──────── MATERIAL PROVIDED

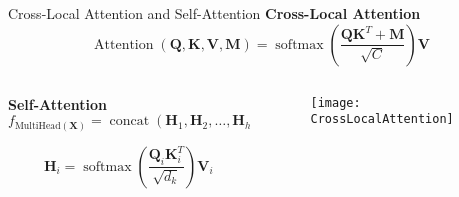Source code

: \begin{frame}{Cross-Local Attention and Self-Attention}
	\small
	\textbf{Cross-Local Attention}
	\begin{equation*} \label{eq:attention}
		\operatorname{Attention}(\mathbf{Q}, \mathbf{K}, \mathbf{V}, \mathbf{M})=\operatorname{softmax}\left(\frac{\mathbf{Q} \mathbf{K}^{T}+\mathbf{M}}{\sqrt{C}}\right) \mathbf{V}
	\end{equation*}
	

	\begin{columns}
		
		\begin{column}{0.5\textwidth}
				\textbf{Self-Attention}
			$$
			f_{\text{MultiHead}(\mathbf{X})} = \operatorname{concat} \left( \mathbf{H}_1, \mathbf{H}_2, \dots, \mathbf{H}_h \right) \mathbf{W}_O
			$$
			
			$$
			\mathbf{H}_i = \operatorname{softmax} \left( \frac{\mathbf{Q}_i \mathbf{K}_i^T}{\sqrt{d_k}} \right) \mathbf{V}_i
			$$
		\end{column}
		
		\begin{column}{0.5\textwidth}
			\begin{figure}
				\centering
				\texttt{[image: CrossLocalAttention]}
			\end{figure}
		\end{column}
	\end{columns}
	
	
	
\end{frame}



%	
%	
%	
%
%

────────────────

TASK PROMPT
Please show each line in the records above that contains "textbf".

EXERCISE OUTPUT
	\textbf{Cross-Local Attention}
				\textbf{Self-Attention}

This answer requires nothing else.